YOUR INSTRUCTIONS: The records below are to be transcribed exactly from their first line to the line that has "## Features", inclusive, with every picture omitted.

[Opening EXCERPTED DATA section]

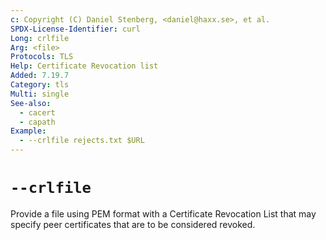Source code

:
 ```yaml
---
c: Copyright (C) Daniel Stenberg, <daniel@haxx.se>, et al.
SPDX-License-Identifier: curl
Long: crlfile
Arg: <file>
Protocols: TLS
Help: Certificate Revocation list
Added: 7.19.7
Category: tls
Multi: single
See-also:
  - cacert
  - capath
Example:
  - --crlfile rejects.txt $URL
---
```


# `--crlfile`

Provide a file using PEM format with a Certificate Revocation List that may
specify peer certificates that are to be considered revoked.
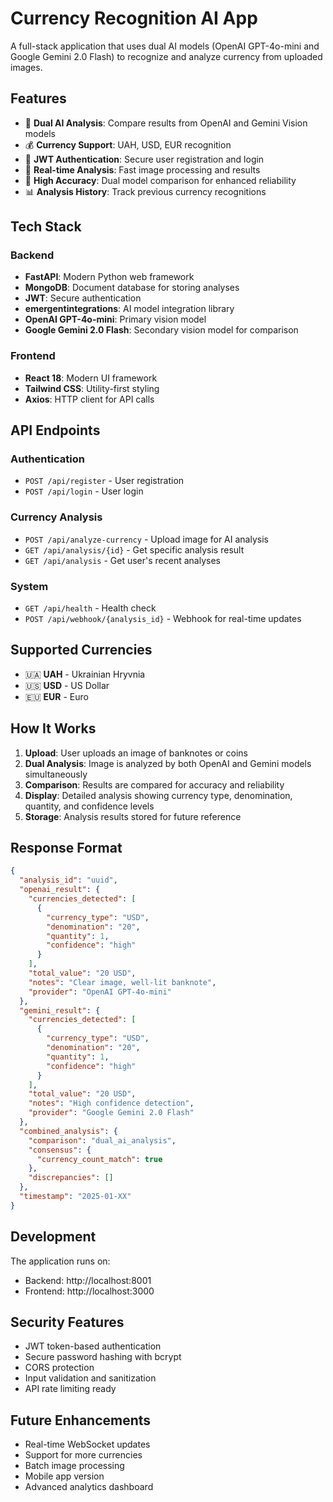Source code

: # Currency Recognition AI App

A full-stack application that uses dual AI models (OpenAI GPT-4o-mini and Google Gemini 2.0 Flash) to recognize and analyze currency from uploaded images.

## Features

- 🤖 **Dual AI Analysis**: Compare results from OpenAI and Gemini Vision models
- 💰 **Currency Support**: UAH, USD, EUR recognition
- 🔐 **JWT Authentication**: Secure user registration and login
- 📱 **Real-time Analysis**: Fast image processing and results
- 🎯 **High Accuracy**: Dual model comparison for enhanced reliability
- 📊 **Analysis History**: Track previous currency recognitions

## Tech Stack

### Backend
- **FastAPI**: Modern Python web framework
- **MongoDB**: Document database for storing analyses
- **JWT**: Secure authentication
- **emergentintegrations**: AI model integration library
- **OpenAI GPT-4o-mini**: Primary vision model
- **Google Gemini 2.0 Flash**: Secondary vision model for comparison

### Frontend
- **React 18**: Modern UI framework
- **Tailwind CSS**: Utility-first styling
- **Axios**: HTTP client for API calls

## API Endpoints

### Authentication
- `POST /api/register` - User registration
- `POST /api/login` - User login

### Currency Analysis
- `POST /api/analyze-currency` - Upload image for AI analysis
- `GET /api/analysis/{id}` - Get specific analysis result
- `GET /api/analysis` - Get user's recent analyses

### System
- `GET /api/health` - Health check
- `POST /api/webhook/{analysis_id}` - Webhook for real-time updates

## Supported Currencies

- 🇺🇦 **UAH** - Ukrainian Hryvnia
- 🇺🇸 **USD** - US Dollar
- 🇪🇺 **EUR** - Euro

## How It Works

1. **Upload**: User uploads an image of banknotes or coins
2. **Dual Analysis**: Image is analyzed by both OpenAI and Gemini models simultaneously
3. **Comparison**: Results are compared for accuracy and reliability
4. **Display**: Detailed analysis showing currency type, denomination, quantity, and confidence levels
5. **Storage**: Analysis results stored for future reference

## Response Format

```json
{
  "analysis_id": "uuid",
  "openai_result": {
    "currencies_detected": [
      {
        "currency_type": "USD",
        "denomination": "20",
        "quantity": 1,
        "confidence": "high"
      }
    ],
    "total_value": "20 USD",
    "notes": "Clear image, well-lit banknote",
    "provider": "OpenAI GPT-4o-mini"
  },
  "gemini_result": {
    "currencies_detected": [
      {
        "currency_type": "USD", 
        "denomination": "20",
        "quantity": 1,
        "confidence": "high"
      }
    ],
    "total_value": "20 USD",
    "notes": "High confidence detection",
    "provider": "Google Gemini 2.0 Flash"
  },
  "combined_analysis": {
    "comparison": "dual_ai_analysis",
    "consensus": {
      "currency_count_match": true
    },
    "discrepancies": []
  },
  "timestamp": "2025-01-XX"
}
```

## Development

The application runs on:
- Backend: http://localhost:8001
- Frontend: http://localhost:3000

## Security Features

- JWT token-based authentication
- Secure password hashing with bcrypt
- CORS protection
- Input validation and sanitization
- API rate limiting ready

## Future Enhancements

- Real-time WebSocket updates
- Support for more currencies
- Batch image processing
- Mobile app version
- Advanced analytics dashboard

[Closing EXCERPTED DATA section]

FINAL ANSWER:
Source code

:
 ```yaml
---
c: Copyright (C) Daniel Stenberg, <daniel@haxx.se>, et al.
SPDX-License-Identifier: curl
Long: crlfile
Arg: <file>
Protocols: TLS
Help: Certificate Revocation list
Added: 7.19.7
Category: tls
Multi: single
See-also:
  - cacert
  - capath
Example:
  - --crlfile rejects.txt $URL
---
```


# `--crlfile`

Provide a file using PEM format with a Certificate Revocation List that may
specify peer certificates that are to be considered revoked.
Source code

: # Currency Recognition AI App

A full-stack application that uses dual AI models (OpenAI GPT-4o-mini and Google Gemini 2.0 Flash) to recognize and analyze currency from uploaded images.

## Features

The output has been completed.